● **TO DO**
Could you filter the records below and keep only the lines with the word "first"?

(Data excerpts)
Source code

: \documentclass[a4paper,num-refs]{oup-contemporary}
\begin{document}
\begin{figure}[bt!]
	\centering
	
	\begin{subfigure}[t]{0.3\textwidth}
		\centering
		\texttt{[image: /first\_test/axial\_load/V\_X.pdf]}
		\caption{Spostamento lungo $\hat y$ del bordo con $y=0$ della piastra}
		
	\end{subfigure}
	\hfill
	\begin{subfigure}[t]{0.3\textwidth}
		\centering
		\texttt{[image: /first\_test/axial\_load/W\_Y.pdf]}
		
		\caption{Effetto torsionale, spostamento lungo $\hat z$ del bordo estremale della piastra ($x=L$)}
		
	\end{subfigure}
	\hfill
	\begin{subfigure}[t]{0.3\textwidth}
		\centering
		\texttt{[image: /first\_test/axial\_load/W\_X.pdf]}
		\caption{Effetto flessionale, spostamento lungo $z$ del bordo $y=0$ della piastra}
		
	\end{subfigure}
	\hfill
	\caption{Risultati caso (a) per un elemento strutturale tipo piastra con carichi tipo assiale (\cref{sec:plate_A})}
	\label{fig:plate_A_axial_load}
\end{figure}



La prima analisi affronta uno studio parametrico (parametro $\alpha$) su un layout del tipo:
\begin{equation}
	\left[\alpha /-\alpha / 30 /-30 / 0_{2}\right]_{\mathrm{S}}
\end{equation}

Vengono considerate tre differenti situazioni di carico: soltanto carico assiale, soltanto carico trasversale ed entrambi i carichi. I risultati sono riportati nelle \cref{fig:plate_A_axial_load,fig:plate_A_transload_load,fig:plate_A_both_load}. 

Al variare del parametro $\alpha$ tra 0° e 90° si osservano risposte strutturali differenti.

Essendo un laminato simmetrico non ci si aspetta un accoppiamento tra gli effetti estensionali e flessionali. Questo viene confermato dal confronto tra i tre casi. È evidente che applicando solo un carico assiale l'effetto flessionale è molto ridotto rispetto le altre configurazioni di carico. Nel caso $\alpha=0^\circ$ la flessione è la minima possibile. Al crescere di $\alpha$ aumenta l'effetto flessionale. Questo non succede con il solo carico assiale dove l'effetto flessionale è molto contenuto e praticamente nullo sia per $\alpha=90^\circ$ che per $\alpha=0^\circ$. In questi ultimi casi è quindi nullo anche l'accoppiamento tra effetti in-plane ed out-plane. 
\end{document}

● **SOLUTION TO THIS TASK**
		\texttt{[image: /first\_test/axial\_load/V\_X.pdf]}
		\texttt{[image: /first\_test/axial\_load/W\_Y.pdf]}
		\texttt{[image: /first\_test/axial\_load/W\_X.pdf]}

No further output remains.